Al termine di tale ricostruzione, si ritiene di rilevare che, sebbene le posizioni riferite appaiono prevalenti in giurisprudenza, la dottrina più attenta non ha tuttavia mancato di sottolineare l'anomalia di un regolamento che finisca per vincolare i singoli acquirenti per effetto di un mero rinvio, che non necessariamente implica consapevolezza delle disposizioni richiamate, e indipendentemente dalla trascrizione.

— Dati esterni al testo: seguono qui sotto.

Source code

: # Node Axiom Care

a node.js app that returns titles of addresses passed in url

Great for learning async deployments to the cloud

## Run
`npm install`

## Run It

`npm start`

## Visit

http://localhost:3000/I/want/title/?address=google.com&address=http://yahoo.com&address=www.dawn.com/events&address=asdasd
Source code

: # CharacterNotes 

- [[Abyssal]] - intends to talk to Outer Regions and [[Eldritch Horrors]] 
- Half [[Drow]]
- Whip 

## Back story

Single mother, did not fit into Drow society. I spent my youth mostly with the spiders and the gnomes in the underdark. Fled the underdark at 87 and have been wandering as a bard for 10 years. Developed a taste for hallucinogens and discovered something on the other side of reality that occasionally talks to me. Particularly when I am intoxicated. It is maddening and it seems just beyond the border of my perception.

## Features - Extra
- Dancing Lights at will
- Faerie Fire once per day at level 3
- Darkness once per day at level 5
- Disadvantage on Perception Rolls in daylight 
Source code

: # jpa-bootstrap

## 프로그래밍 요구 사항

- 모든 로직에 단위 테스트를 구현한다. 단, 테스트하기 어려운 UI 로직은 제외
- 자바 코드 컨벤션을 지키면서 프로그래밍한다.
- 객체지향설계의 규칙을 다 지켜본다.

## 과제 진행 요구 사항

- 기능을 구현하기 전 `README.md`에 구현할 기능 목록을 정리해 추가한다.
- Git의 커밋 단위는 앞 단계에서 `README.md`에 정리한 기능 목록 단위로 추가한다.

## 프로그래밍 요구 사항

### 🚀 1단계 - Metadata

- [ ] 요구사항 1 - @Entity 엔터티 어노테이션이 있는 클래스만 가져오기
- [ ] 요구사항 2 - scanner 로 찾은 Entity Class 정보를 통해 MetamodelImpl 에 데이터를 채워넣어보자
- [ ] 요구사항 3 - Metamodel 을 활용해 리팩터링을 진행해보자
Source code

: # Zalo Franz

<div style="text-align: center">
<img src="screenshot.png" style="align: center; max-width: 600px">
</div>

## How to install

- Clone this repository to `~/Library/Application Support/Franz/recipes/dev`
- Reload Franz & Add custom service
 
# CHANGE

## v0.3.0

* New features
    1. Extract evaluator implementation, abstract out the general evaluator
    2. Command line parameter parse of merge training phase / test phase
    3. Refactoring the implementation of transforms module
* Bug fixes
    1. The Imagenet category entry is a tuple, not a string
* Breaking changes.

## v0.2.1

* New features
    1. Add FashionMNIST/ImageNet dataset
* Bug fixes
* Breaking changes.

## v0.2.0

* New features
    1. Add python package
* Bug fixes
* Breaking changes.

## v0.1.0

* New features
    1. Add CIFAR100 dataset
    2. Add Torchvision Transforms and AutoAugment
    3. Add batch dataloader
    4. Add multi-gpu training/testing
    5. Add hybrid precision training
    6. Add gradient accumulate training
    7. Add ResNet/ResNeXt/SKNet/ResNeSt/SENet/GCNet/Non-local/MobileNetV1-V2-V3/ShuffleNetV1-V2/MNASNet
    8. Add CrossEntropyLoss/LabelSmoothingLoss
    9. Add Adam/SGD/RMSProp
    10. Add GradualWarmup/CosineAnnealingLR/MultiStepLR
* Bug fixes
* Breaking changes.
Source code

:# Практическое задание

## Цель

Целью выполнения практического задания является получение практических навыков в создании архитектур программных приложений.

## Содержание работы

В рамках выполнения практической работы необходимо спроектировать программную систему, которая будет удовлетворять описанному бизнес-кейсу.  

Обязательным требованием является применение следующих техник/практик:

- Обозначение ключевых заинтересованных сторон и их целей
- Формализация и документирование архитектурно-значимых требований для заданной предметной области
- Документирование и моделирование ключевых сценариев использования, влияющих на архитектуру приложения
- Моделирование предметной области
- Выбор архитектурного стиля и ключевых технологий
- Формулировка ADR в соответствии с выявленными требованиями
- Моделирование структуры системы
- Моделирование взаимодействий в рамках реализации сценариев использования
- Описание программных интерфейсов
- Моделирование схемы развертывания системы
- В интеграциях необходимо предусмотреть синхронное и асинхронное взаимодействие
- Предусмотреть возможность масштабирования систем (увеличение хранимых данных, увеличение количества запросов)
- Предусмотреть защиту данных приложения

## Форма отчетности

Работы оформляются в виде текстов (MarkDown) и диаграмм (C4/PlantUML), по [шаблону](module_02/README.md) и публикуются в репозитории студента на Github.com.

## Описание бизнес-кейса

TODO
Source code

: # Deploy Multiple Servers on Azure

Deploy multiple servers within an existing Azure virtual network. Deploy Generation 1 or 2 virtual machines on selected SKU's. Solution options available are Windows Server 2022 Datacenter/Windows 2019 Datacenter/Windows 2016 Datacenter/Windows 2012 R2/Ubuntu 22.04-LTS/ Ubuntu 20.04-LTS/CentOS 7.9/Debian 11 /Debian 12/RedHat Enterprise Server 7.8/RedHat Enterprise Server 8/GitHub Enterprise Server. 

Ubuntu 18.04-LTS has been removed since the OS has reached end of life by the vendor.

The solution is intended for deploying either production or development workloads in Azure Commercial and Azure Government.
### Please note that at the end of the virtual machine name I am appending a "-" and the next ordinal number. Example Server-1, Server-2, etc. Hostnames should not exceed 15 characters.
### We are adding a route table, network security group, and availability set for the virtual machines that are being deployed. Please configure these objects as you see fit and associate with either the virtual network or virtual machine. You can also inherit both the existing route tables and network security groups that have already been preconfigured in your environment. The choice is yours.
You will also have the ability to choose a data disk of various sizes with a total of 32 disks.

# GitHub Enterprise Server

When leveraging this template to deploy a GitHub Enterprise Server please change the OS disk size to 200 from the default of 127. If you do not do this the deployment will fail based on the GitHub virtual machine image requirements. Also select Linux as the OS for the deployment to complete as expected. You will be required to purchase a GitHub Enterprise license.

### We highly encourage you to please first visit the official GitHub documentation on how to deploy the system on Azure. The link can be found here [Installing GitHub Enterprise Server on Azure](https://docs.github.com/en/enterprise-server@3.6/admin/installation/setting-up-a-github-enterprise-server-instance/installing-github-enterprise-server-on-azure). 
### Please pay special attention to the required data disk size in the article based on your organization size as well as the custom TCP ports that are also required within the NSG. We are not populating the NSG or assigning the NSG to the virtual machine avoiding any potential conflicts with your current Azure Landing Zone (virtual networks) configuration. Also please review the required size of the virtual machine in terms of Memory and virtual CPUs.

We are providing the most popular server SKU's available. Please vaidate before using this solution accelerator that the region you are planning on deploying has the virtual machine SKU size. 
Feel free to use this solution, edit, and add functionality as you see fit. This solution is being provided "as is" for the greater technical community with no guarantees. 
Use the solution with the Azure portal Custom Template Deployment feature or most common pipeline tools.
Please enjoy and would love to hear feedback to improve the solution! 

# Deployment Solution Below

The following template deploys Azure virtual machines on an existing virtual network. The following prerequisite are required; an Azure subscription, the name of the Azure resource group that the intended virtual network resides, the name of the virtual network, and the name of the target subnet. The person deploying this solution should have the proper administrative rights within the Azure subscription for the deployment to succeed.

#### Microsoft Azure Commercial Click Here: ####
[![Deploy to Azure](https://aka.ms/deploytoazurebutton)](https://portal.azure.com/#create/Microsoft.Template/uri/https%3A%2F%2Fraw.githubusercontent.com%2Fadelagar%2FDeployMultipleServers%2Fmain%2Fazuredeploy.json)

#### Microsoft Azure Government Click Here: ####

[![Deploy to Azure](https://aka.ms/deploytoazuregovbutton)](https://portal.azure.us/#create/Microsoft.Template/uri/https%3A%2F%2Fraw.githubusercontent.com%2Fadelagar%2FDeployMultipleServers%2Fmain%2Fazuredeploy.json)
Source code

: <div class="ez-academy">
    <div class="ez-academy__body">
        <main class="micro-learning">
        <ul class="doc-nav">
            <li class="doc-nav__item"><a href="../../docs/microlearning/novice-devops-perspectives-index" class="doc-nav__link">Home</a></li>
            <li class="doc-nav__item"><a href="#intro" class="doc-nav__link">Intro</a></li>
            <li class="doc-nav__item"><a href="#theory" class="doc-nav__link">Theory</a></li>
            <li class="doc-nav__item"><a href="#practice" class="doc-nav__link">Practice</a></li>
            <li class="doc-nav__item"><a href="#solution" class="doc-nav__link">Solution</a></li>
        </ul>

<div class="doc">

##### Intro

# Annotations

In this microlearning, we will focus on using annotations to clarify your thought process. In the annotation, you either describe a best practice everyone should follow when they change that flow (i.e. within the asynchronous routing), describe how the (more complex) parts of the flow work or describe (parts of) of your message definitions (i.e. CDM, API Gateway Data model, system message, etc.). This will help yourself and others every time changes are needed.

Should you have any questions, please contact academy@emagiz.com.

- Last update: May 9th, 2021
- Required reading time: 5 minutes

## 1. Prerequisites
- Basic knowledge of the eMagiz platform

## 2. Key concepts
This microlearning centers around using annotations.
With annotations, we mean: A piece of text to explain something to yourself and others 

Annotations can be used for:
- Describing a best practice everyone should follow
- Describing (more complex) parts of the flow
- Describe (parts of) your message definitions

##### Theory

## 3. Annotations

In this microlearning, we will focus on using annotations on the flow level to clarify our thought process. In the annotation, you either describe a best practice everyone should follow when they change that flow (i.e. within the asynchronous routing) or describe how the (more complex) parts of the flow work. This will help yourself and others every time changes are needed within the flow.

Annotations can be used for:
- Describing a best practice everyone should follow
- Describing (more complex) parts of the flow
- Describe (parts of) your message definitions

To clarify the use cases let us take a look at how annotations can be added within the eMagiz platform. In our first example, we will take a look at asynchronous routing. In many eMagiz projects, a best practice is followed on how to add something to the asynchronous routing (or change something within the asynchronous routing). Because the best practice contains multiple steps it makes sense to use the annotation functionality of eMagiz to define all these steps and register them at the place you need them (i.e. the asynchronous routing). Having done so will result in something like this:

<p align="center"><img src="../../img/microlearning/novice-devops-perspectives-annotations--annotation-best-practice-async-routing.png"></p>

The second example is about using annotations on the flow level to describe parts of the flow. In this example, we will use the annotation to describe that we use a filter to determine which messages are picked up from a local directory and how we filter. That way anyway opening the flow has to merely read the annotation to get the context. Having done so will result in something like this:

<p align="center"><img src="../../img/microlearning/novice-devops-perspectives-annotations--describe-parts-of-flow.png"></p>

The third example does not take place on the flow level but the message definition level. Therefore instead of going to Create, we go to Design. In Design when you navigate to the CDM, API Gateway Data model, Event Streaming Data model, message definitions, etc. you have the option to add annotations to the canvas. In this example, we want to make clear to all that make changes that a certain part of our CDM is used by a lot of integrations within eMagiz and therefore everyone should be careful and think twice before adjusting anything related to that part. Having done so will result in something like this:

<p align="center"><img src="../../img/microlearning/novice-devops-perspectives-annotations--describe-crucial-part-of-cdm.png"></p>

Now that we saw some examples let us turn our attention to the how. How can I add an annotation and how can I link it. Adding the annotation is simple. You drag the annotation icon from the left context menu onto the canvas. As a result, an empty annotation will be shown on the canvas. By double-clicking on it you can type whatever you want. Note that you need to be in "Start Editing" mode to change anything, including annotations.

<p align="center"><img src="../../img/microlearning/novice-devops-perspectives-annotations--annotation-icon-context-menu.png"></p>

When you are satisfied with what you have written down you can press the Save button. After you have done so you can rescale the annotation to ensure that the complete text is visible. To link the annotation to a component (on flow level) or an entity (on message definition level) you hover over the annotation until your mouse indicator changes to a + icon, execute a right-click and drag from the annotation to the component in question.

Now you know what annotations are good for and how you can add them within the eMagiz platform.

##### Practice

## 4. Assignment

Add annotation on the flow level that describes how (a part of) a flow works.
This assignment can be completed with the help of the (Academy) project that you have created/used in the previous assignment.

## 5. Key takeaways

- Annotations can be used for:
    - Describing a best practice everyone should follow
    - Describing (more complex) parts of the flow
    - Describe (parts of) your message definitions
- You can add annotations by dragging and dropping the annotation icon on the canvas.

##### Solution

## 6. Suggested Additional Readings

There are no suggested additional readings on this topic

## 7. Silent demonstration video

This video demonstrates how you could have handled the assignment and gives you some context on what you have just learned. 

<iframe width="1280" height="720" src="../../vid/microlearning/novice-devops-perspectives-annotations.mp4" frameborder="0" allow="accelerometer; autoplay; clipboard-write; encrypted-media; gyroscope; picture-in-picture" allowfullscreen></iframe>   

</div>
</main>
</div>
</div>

In materia di regolamenti condominiali (assembleare), va peraltro rammentato che l'art. 1138 c.c. contiene un nuovo comma 3: esso prevede l'allegazione del regolamento approvato dall'assemblea, secondo le maggioranze fissate dalla legge, «al registro indicato dal n. 7 dell'art. 1130», ossia al registro dei verbali delle assemblee: ebbene, in proposito si osserva che se l'obbligo di allegazione introdotto dalla nuova disposizione fosse ritenuto applicabile, in via di interpretazione estensiva, anche al regolamento contrattuale, si supererebbero le attuali difficoltà di reperimento di tale documento, ai fini della sua allegazione negli atti di trasferimento, e si renderebbero di conseguenza conoscibili ed opponibili al nuovo condomino gli eventuali pesi, restrizioni e/o limiti gravanti sull'unità immobiliare dallo stesso acquistata derivanti dal regolamento medesimo (Corona, La riforma del condominio.

Prime riflessioni su alcune delle nuove disposizioni di interesse notarile, Consiglio Nazionale del Notariato, Studio n. 320-2013/C).

Tra l'altro, nella prassi negoziale, l'obbligo di approvare il regolamento “contrattuale” di condominio deriva di frequente dall'imposizione di una clausola che è presente nei modelli di proposta irrevocabile di acquisto predisposti ed utilizzati, su vasta scala, dalle agenzie di mediazione immobiliare (spesso strettamente collegate ai costruttori): con detta clausola, come del resto rilevato, il futuro acquirente si obbliga nei confronti del costruttore/venditore non soltanto a sottoscrivere il contratto definitivo ma anche ad approvare il testo del regolamento condominiale predisposto e di darvi esecuzione.

Si genera quindi un evidente squilibrio tra le parti, considerando che, in tale prospettiva, il condomino/acquirente è del tutto impossibilitato a partecipare alla determinazione del contenuto del regolamento “contrattuale”; e si ravviserebbe un ulteriore e più grave profilo di vessatorietà nella sostanziale impossibilità per l'acquirente di prendere visione preventivamente e, comunque, con sufficiente consapevolezza, delle clausole regolamentari predisposte.